There were illegal people who came to USA and they were taken their passports. Unfortunately USA was not kind to undocumented workers. Those people had a lot of risk of being deported or separated from their families. There was an organization which helped farm workers to unionize. It means to be a group of workers that can legally ask for rights and as a union you and your employer come to an agreement about working conditions. There were incredible women she met. She felt really lucky she had the chance to volunteer with them. Volunteering is a good way to be involved and to learn more about your communities. Moreover when she was at the university she started a CO-OP which is a community operated bussiness. Normally one person owns the store but in a CO-OP you might go to the store and pay 20 euros and you become part of it. So the store is now owned by everyone. Her best friend and her started that CO-OP because most of the climbers in their community were white men.

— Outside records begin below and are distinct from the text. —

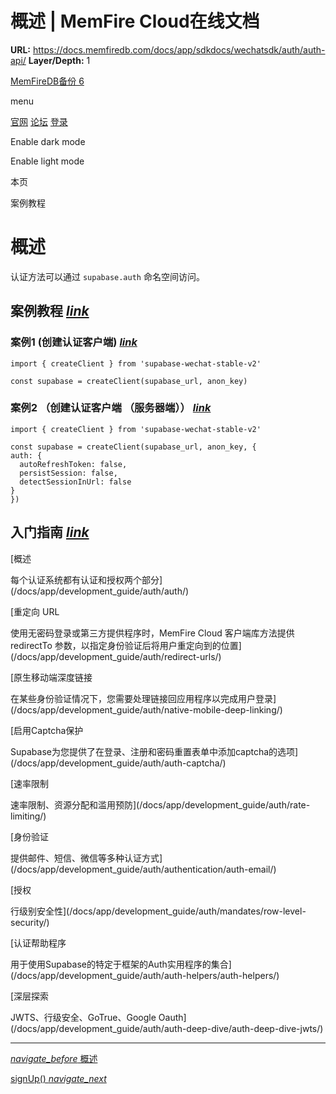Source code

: # 概述 | MemFire Cloud在线文档

**URL:** https://docs.memfiredb.com/docs/app/sdkdocs/wechatsdk/auth/auth-api/
**Layer/Depth:** 1

[MemFireDB备份 6](/)

menu

[官网](https://memfiredb.com/)
[论坛](https://community.memfiredb.com/)
[登录](https://cloud.memfiredb.com/auth/login)

Enable dark mode

Enable light mode

本页

案例教程

# 概述

认证方法可以通过 `supabase.auth` 命名空间访问。

## 案例教程 [*link*](#%e6%a1%88%e4%be%8b%e6%95%99%e7%a8%8b)

### 案例1 (创建认证客户端) [*link*](#%e6%a1%88%e4%be%8b1--%e5%88%9b%e5%bb%ba%e8%ae%a4%e8%af%81%e5%ae%a2%e6%88%b7%e7%ab%af)

```
import { createClient } from 'supabase-wechat-stable-v2'

const supabase = createClient(supabase_url, anon_key)
```

### 案例2 （创建认证客户端 （服务器端）） [*link*](#%e6%a1%88%e4%be%8b2--%e5%88%9b%e5%bb%ba%e8%ae%a4%e8%af%81%e5%ae%a2%e6%88%b7%e7%ab%af-%e6%9c%8d%e5%8a%a1%e5%99%a8%e7%ab%af)

```
import { createClient } from 'supabase-wechat-stable-v2'

const supabase = createClient(supabase_url, anon_key, {
auth: {
  autoRefreshToken: false,
  persistSession: false,
  detectSessionInUrl: false
}
})
```

## 入门指南 [*link*](#%e5%85%a5%e9%97%a8%e6%8c%87%e5%8d%97)

[概述

每个认证系统都有认证和授权两个部分](/docs/app/development_guide/auth/auth/)

[重定向 URL

使用无密码登录或第三方提供程序时，MemFire Cloud 客户端库方法提供 redirectTo 参数，以指定身份验证后将用户重定向到的位置](/docs/app/development_guide/auth/redirect-urls/)

[原生移动端深度链接

在某些身份验证情况下，您需要处理链接回应用程序以完成用户登录](/docs/app/development_guide/auth/native-mobile-deep-linking/)

[启用Captcha保护

Supabase为您提供了在登录、注册和密码重置表单中添加captcha的选项](/docs/app/development_guide/auth/auth-captcha/)

[速率限制

速率限制、资源分配和滥用预防](/docs/app/development_guide/auth/rate-limiting/)

[身份验证

提供邮件、短信、微信等多种认证方式](/docs/app/development_guide/auth/authentication/auth-email/)

[授权

行级别安全性](/docs/app/development_guide/auth/mandates/row-level-security/)

[认证帮助程序

用于使用Supabase的特定于框架的Auth实用程序的集合](/docs/app/development_guide/auth/auth-helpers/auth-helpers/)

[深层探索

JWTS、行级安全、GoTrue、Google Oauth](/docs/app/development_guide/auth/auth-deep-dive/auth-deep-dive-jwts/)

---

[*navigate\_before* 概述](/docs/app/sdkdocs/javascript/auth/auth-api/)

[signUp() *navigate\_next*](/docs/app/sdkdocs/javascript/auth/auth-signup/)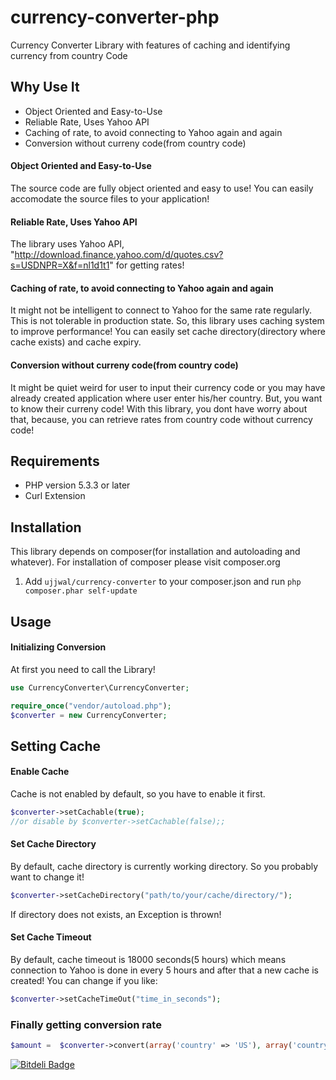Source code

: currency-converter-php
======================

Currency Converter Library with features of caching and identifying currency from country Code

## Why Use It

* Object Oriented and Easy-to-Use
* Reliable Rate, Uses Yahoo API
* Caching of rate, to avoid connecting to Yahoo again and again
* Conversion without curreny code(from country code)


#### Object Oriented and Easy-to-Use
The source code  are fully object oriented and easy to use! You can easily accomodate the source files to your application! 


#### Reliable Rate, Uses Yahoo API
The library uses Yahoo API, "http://download.finance.yahoo.com/d/quotes.csv?s=USDNPR=X&f=nl1d1t1" for getting rates!


#### Caching of rate, to avoid connecting to Yahoo again and again
It might not be intelligent to connect to Yahoo for the same rate regularly. This is not tolerable in production state.
So, this library uses caching system to improve performance! You can easily set cache directory(directory where cache exists) and cache expiry.


#### Conversion without curreny code(from country code)
It might be quiet weird for user to input their currency code or you may have already created application where user enter his/her country. But, you want to know their curreny code!
With this library, you dont have worry about that, because, you can retrieve rates from country code without currency code!


## Requirements

* PHP version 5.3.3 or later
* Curl Extension

## Installation
This library depends on composer(for installation and autoloading and whatever). For installation of composer please visit composer.org 

1. Add `ujjwal/currency-converter` to your composer.json and run `php composer.phar self-update`

## Usage

#### Initializing Conversion
At first you need to call the Library!
```php
use CurrencyConverter\CurrencyConverter;

require_once("vendor/autoload.php");
$converter = new CurrencyConverter;
```


## Setting Cache

#### Enable Cache
Cache is not enabled by default, so you have to enable it first.
```php
$converter->setCachable(true);
//or disable by $converter->setCachable(false);;
```
#### Set Cache Directory
By default, cache directory is currently working directory. So you probably want to change it!
```php
$converter->setCacheDirectory("path/to/your/cache/directory/");
```
If directory does not exists, an Exception is thrown!

#### Set Cache Timeout
By default, cache timeout is 18000 seconds(5 hours) which means connection to Yahoo is done in every 5 hours and after that a new cache is created!
You can change if you like: 
```php
$converter->setCacheTimeOut("time_in_seconds");
```

### Finally getting conversion rate
```php
$amount =  $converter->convert(array('country' => 'US'), array('country' => 'NP'), $amount);// $amount is optional and defaults to 1
```



[![Bitdeli Badge](https://d2weczhvl823v0.cloudfront.net/ojhaujjwal/currency-converter-php/trend.png)](https://bitdeli.com/free "Bitdeli Badge")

They were some of the only women who were climbing and they wanted to change that. They had learnt how to teach other people and they found a group of leaders that would help them. It was a long process that took over a year to just start because they had to get money. Therefore they applied for grants from their university. It accepted their grant and gave them two thousand dollars to spend on the CO-OP and they bought climbing equipment such as harnesses, quickdraws, carabiners and climbing ropes. Then if you join the CO-OP you can use the equipment for free. As climbing is expensive this was a way that they made it accessible. So they had equipment and they organized climbing classes.

10. PODCASTING

They taught everything from basic climbing to multi-tech climbing. They taught all different kinds of climbing and in the first two years they helped two hundred people learn how to climb and that was really rewarding. It was a long work but later it became really fun. The last thing she wanted to talk about was “oil and water” which is her podcast. Her friend Ron who was an Indigenous from North Dakota appeared in a photo.  Her mate Joe and her interviewed people who had been affected by fossil fuel developments. They asked them how pipelines had impacted their community. Then they created a podcast where they talked about it,  they listened to their voices and shared their stories. That was another unpaid  job and she does it because she loves it and it is very important to her.